Wednesday, September 1, 2021


Sisters in Crime announced that D. Ann Williams is the 2021 Eleanor Taylor Bland Crime Fiction Writers of Color Award Recipient. The award benefits an emerging writer of color in the crime fiction genre.

Williams’ novel in progress titled Murder at the Freeman Hotel is set in 1920s California and features Minnie Freeman, a woman on a mission to move to a new city, open a hotel, and stay independently wealthy. Her plan is hindered by the dead body found at the bottom of the new automatic elevator shaft and a sigil linking it to other deaths in the city. 

Eleanor Taylor Bland 2021 judges Tracy Clark, Yasmin McClinton, and David Heska Wanbli Weiden wrote Williams’ entry is “a compelling historical mystery with a wonderful, strong opening and deft use of craft elements.
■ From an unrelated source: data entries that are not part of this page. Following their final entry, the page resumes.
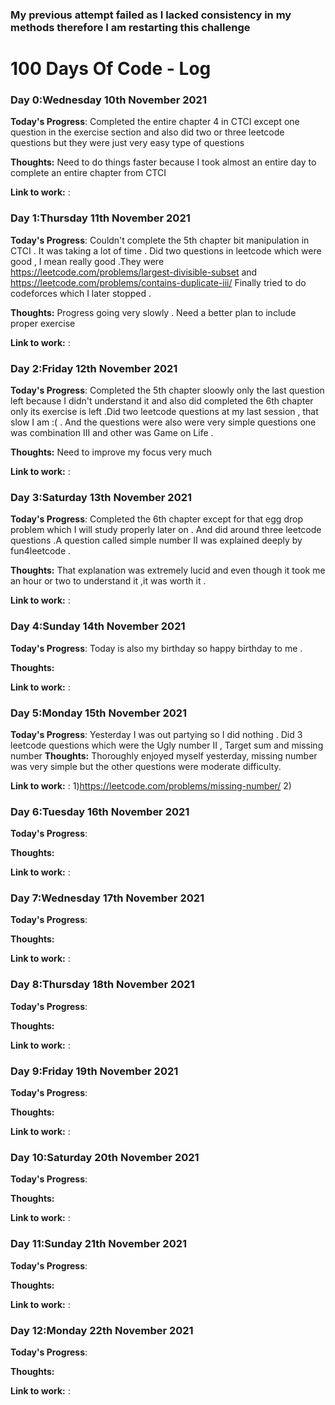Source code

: ### My previous attempt failed as I lacked consistency in  my methods therefore I am restarting this challenge

# 100 Days Of Code - Log

### Day 0:Wednesday 10th November 2021 

**Today's Progress**: Completed the entire chapter 4 in CTCI except one question in the exercise section and also did two or three leetcode questions but they were just very easy type of questions

**Thoughts:**  Need to do things faster because I took almost an entire day to complete an entire chapter from CTCI

**Link to work:** :


### Day 1:Thursday 11th November 2021 

**Today's Progress**: Couldn't complete the 5th chapter bit manipulation in CTCI . It was taking a lot of time . Did two questions in leetcode which were good , I mean really good .They were https://leetcode.com/problems/largest-divisible-subset and https://leetcode.com/problems/contains-duplicate-iii/ Finally tried to do codeforces which I later stopped .

**Thoughts:**  Progress going very slowly . Need a better plan to include proper exercise

**Link to work:** : 

### Day 2:Friday 12th November 2021 

**Today's Progress**: Completed the 5th chapter sloowly only the last question left because I didn't understand it and also did completed the 6th chapter only its exercise is left .Did two leetcode questions at my last session , that slow I am :( . And the questions were also were very simple questions one was combination III and other was Game on Life .

**Thoughts:**  Need to improve my focus very much 

**Link to work:** :

### Day 3:Saturday 13th November 2021 

**Today's Progress**: Completed the 6th chapter except for that egg drop problem which I will study properly later on . And did around three leetcode questions .A question called simple number II was explained deeply by fun4leetcode . 

**Thoughts:**  That explanation was extremely lucid and even though it took me an hour or two to understand it ,it was worth it . 

**Link to work:** :

### Day 4:Sunday 14th November 2021 

**Today's Progress**: Today is also my birthday so happy birthday to me . 

**Thoughts:**  

**Link to work:** :


### Day 5:Monday 15th November 2021 

**Today's Progress**: Yesterday I was out partying so  I did nothing . Did 3 leetcode questions which were the Ugly number II , Target sum and missing number
**Thoughts:**  Thoroughly enjoyed myself yesterday, missing number was very simple but the other questions were moderate difficulty.

**Link to work:** :
1)https://leetcode.com/problems/missing-number/
2)
### Day 6:Tuesday 16th November 2021 

**Today's Progress**: 

**Thoughts:**  

**Link to work:** :

### Day 7:Wednesday 17th November 2021 

**Today's Progress**: 

**Thoughts:**  

**Link to work:** :

### Day 8:Thursday 18th November 2021 

**Today's Progress**: 

**Thoughts:**  

**Link to work:** :

### Day 9:Friday 19th November 2021 

**Today's Progress**: 

**Thoughts:**  

**Link to work:** :

### Day 10:Saturday 20th November 2021 

**Today's Progress**: 

**Thoughts:**  

**Link to work:** :

### Day 11:Sunday 21th November 2021 

**Today's Progress**: 

**Thoughts:**  

**Link to work:** :


### Day 12:Monday 22th November 2021 

**Today's Progress**: 

**Thoughts:**  

**Link to work:** :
We all agree that we’ll be hearing much more from the writer in the very near future.” 

In response to receiving the news Williams said, “I’ve been in a state of shock ever since I received the email. I spent many years worried that I wasn’t a good enough writer and that I'd never find a home for characters that shared my identity. To win an award from such a prestigious group for a mystery is mind-boggling because I've loved the genre ever since I picked up my first Nancy Drew book.” 

The award was created in 2014 to honor the memory of pioneering African-American crime fiction author Eleanor Taylor Bland with a $2,000 grant to an emerging writer of color. The award supports SinC’s vision that the organization should serve as the voice for excellence and diversity in crime writing. In the spirit of Taylor Bland’s own books, the award supports writers creating characters that have been largely marginalized or excluded from crime fiction novels. 

Williams, a writing coach for We Need Diverse Books, Black Creatives Revision Workshop, and an authenticity reader, credits her support systems—Wordmakers and Tessera Editorial—in helping her break from the jitters around submitting her unpublished work. “Being connected with so many authors, and many of them authors of color, has helped because there’s an inherent understanding of the complexities of our lived experiences and histories,” said Williams. “With writing groups, mentorships, and even awards, like this one from Sisters in Crime, I am surrounded by people rooting for me at each step and seeing my characters for the fully realized people they are.” 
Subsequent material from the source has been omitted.